Every line that holds the word "where" needs to be copied from the data below.

Data to examine:
§
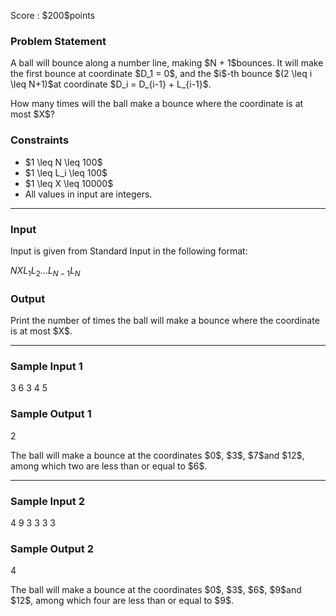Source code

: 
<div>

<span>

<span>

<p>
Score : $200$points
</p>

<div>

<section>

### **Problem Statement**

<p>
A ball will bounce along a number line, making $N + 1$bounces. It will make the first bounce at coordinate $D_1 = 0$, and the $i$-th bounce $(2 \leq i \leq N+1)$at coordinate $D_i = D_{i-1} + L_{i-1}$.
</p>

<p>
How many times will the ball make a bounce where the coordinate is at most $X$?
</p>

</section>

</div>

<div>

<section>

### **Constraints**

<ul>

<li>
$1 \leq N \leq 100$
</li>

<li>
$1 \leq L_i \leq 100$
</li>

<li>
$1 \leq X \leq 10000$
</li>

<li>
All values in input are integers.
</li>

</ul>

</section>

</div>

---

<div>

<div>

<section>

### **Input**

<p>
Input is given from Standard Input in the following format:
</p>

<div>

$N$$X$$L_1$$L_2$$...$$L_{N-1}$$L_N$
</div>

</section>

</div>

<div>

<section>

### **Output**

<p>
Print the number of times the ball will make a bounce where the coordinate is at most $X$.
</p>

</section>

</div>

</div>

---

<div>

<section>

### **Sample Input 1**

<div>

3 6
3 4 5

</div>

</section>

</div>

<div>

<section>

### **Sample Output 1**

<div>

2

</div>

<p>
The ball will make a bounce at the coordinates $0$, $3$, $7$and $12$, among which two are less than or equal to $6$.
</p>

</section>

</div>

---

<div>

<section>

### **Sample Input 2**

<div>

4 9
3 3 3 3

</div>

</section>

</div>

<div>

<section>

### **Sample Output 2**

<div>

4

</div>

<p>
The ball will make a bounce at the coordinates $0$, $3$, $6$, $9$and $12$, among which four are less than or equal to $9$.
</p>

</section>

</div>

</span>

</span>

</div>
§
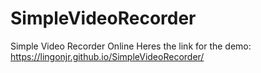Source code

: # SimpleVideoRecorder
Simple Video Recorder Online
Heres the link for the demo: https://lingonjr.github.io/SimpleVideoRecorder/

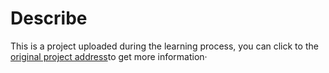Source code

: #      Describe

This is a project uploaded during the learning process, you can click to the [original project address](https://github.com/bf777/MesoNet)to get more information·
§
Finished task:
How many times will the ball make a bounce where the coordinate is at most $X$?
Print the number of times the ball will make a bounce where the coordinate is at most $X$.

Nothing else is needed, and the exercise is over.